これを受けて中国政府はEUの様々な政治家、学者、機関に対する制裁を発表した。また中国政府機関やネチズンは、強制労働に懸念を表明した国際ブランドにあらためて焦点を定めた。中国商務省のスポークスパーソンは3月25日、「混じりけがなく非の打ちどころのない新疆の綿はいかなる勢力からの誹謗中傷も受けるわけにはいかない」と指摘。ネチズンはインターネット上のフォーラムで複数の企業を厳しく非難、それらの企業の製品のボイコットを呼びかけた。
共産主義青年団は24日、スウェーデンの小売会社H&Mを標的にした。同社は2020年9月にテュルク系イスラム教徒の強制労働問題について公に懸念を表明していた。H&Mは当時、新疆で営業する製糸業者で強制労働を使用していると認定された華孚時尚(Huafu Fashion)との関係を断つと発表した。共産主義青年団が声明を出してから一日経たないうちに、中国の大手通販業者三社がオンラインストアからH&Mの製品をすべて削除した。微博(Weibo)のH&Mの公式アカウントにはネチズンから次のようなコメントが寄せられた。「準備はできたか? 中国から完全に姿を消せ」「中国市場からの撤退開始へのカウントダウンだ」「もうH&Mの製品は買わない、周りの人にも買わないよう呼びかける」
数時間のうちに同様の批判がナイキにも及んだ。ナイキは一年近く前に「新疆における、および新疆に関連する強制労働についての報告に懸念を持っている」と述べていた。ある有名人は中国版 TikTok である Douyin で「ナイキは狂っているのか? 中国と戦えるものなら戦ってみろ」と述べた。
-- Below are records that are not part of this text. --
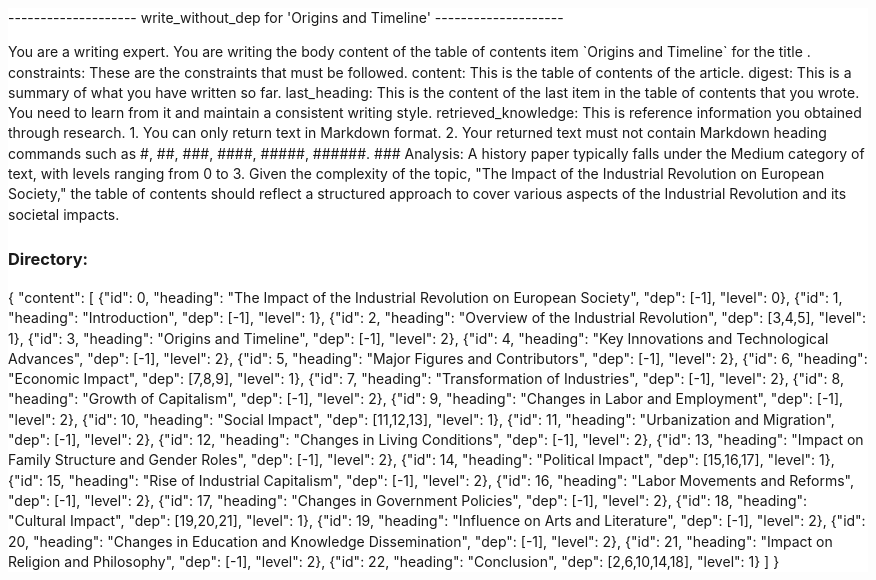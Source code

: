 -------------------- write_without_dep for 'Origins and Timeline' --------------------

<role>
You are a writing expert.
</role>
<rule>
You are writing the body content of the table of contents item `Origins and Timeline` for the title <The Impact of the Industrial Revolution on European Society>.
constraints: These are the constraints that must be followed.
content: This is the table of contents of the article.
digest: This is a summary of what you have written so far.
last_heading: This is the content of the last item in the table of contents that you wrote. You need to learn from it and maintain a consistent writing style.
retrieved_knowledge: This is reference information you obtained through research.
</rule>
<constraints>
1. You can only return text in Markdown format.
2. Your returned text must not contain Markdown heading commands such as #, ##, ###, ####, #####, ######.
</constraints>
<content>
### Analysis:
A history paper typically falls under the Medium category of text, with levels ranging from 0 to 3. Given the complexity of the topic, "The Impact of the Industrial Revolution on European Society," the table of contents should reflect a structured approach to cover various aspects of the Industrial Revolution and its societal impacts.

### Directory:
<JSON>
{
    "content": [
        {"id": 0, "heading": "The Impact of the Industrial Revolution on European Society", "dep": [-1], "level": 0},
        {"id": 1, "heading": "Introduction", "dep": [-1], "level": 1},
        {"id": 2, "heading": "Overview of the Industrial Revolution", "dep": [3,4,5], "level": 1},
        {"id": 3, "heading": "Origins and Timeline", "dep": [-1], "level": 2},
        {"id": 4, "heading": "Key Innovations and Technological Advances", "dep": [-1], "level": 2},
        {"id": 5, "heading": "Major Figures and Contributors", "dep": [-1], "level": 2},
        {"id": 6, "heading": "Economic Impact", "dep": [7,8,9], "level": 1},
        {"id": 7, "heading": "Transformation of Industries", "dep": [-1], "level": 2},
        {"id": 8, "heading": "Growth of Capitalism", "dep": [-1], "level": 2},
        {"id": 9, "heading": "Changes in Labor and Employment", "dep": [-1], "level": 2},
        {"id": 10, "heading": "Social Impact", "dep": [11,12,13], "level": 1},
        {"id": 11, "heading": "Urbanization and Migration", "dep": [-1], "level": 2},
        {"id": 12, "heading": "Changes in Living Conditions", "dep": [-1], "level": 2},
        {"id": 13, "heading": "Impact on Family Structure and Gender Roles", "dep": [-1], "level": 2},
        {"id": 14, "heading": "Political Impact", "dep": [15,16,17], "level": 1},
        {"id": 15, "heading": "Rise of Industrial Capitalism", "dep": [-1], "level": 2},
        {"id": 16, "heading": "Labor Movements and Reforms", "dep": [-1], "level": 2},
        {"id": 17, "heading": "Changes in Government Policies", "dep": [-1], "level": 2},
        {"id": 18, "heading": "Cultural Impact", "dep": [19,20,21], "level": 1},
        {"id": 19, "heading": "Influence on Arts and Literature", "dep": [-1], "level": 2},
        {"id": 20, "heading": "Changes in Education and Knowledge Dissemination", "dep": [-1], "level": 2},
        {"id": 21, "heading": "Impact on Religion and Philosophy", "dep": [-1], "level": 2},
        {"id": 22, "heading": "Conclusion", "dep": [2,6,10,14,18], "level": 1}
    ]
}
</JSON>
少なくとも3つの主要ブランドがウェブサイトから声明を取り下げた。ザラ(Zara)を所有するインディテックスは強制労働に反対する政策を説明する声明を取り下げた。PVHも同様の措置を取った。VFコーポレーションは具体的に新疆についての懸念を述べた声明を取り下げた。
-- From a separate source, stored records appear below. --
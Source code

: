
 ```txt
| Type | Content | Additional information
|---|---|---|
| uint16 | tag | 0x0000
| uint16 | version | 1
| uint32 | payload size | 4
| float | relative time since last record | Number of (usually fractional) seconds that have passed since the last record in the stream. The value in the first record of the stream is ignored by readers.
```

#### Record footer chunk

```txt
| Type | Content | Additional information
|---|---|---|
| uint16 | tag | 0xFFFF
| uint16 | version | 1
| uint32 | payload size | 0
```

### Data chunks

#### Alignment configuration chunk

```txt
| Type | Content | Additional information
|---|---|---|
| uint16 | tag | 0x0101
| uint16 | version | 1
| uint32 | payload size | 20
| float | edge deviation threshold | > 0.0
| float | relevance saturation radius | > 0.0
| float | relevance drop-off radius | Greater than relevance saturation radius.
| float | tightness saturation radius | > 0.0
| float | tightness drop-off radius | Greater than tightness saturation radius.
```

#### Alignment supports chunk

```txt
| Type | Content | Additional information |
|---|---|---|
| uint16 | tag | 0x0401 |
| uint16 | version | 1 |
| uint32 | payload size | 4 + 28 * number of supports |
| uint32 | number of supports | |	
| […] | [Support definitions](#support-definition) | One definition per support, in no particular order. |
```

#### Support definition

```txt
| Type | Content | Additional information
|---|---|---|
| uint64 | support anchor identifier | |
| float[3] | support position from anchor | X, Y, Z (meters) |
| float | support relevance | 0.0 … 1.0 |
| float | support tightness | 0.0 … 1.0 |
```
フィラ(Fila)やヒューゴ・ボスなど他の企業は3月末に、新疆からの綿の使用を続けると述べた。どちらの企業も強制労働や人権デュー・ディリジェンスを実施する必要には言及しなかった。
最近では企業による「国連のビジネスと人権に関する指導原則」の遵守が各国政府によって求められ、消費者からも当然視されるようになっている。この国連指導原則のもとで、企業はその活動が損害を引き起こしたり加担したりしないよう、また影響を受ける労働者などが実効的な救済を受けられるようにサプライチェーン全体を通して人権デュー・ディリジェンスを実施する責任を負う。アイリーン・フィッシャー(Eileen Fisher)やマークス・アンド・スペンサー(Marks & Spencer)などの主要ブランドの一部は、「ウイグル自治区の強制労働を終わらせるための連合( Coalition to End Forced Labor in the Uyghur Region)」が作成した行動の呼びかけ(Call to Action)に加わっている。
こうした規準を守ろうとしている企業を事実上報復する中国政府のこの行動は、世界的な規範が形成されつつある中その弱体化を試みる恥知らずな行動だ、とヒューマン・ライツ・ウォッチは述べた。
「中国政府当局はまたもや、自分たちの気に入らない見解を表明したグループを恣意的に懲らしめている」と前出のリチャードソンは述べた。「中国政府が企業を激しく非難するほど、企業が表明した強制労働に対する懸念はますます増幅されるだけだろう。」